About this exercise
Each line of the material below with the word "applied" is to be reported.

-=-=-=-=-

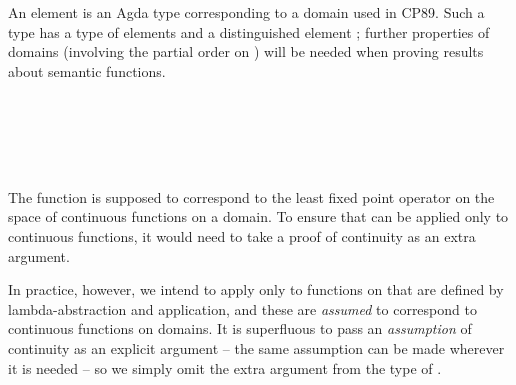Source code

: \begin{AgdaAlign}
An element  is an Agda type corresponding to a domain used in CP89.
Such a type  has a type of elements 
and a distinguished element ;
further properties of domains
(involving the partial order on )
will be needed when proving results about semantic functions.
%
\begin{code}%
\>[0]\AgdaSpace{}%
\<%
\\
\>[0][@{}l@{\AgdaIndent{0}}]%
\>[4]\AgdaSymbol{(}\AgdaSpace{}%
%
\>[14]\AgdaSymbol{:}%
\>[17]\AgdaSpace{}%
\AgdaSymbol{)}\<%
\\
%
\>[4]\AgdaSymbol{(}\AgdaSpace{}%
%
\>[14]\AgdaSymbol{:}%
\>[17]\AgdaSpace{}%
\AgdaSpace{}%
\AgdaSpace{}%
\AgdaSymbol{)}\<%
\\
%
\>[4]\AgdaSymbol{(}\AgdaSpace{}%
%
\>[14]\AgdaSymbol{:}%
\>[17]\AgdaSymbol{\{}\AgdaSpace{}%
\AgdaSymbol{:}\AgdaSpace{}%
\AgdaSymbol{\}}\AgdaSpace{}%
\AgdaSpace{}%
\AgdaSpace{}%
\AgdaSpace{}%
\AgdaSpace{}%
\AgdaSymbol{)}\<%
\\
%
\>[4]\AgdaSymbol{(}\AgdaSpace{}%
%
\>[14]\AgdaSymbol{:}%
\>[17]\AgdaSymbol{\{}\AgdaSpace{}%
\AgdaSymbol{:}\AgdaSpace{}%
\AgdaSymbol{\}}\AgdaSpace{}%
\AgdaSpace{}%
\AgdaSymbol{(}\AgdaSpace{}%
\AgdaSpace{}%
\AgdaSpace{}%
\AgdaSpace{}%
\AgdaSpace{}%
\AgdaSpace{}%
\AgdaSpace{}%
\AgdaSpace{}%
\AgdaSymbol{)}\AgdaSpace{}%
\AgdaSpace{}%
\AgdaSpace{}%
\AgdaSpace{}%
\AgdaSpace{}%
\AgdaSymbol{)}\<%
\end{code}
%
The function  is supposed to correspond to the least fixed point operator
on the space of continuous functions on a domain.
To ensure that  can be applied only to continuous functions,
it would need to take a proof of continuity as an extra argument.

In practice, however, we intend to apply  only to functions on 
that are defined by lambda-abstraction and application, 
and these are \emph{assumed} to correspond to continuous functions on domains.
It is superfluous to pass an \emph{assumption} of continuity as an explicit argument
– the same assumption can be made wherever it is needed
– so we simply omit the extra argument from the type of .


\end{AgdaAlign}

-=-=-=-=-

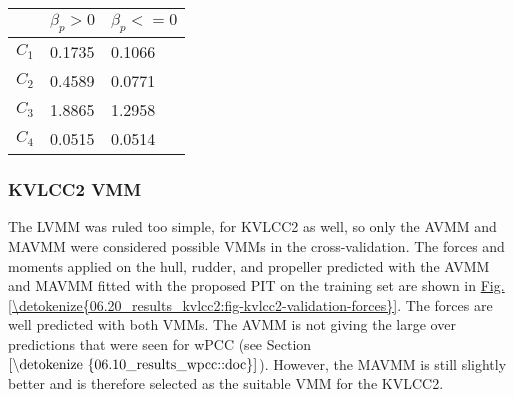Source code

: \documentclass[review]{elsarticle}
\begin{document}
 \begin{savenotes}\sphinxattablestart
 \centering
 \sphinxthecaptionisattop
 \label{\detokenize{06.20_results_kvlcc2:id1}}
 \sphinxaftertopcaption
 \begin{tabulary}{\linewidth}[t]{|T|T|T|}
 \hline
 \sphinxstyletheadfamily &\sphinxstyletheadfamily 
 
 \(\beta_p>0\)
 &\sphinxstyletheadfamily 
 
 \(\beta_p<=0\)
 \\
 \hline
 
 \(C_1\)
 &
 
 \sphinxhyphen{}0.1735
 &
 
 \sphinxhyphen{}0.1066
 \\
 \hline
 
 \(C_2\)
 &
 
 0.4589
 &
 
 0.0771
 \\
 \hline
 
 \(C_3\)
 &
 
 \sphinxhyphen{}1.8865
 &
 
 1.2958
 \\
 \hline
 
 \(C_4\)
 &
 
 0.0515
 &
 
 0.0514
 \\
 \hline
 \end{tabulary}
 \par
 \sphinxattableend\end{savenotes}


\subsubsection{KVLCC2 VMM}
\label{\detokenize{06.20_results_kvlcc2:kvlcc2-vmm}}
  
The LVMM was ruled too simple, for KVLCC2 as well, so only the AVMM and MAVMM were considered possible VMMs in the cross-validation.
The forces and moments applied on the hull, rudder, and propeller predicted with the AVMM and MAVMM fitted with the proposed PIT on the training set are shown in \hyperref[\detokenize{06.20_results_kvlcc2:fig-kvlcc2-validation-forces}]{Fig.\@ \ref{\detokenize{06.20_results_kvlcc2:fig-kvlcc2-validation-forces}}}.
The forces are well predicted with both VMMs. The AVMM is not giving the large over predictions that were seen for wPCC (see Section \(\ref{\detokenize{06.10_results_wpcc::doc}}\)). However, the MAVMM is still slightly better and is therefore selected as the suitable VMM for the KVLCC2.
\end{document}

-=-=-=-=-

Answer to this task
To ensure that  can be applied only to continuous functions,
The forces and moments applied on the hull, rudder, and propeller predicted with the AVMM and MAVMM fitted with the proposed PIT on the training set are shown in \hyperref[\detokenize{06.20_results_kvlcc2:fig-kvlcc2-validation-forces}]{Fig.\@ \ref{\detokenize{06.20_results_kvlcc2:fig-kvlcc2-validation-forces}}}.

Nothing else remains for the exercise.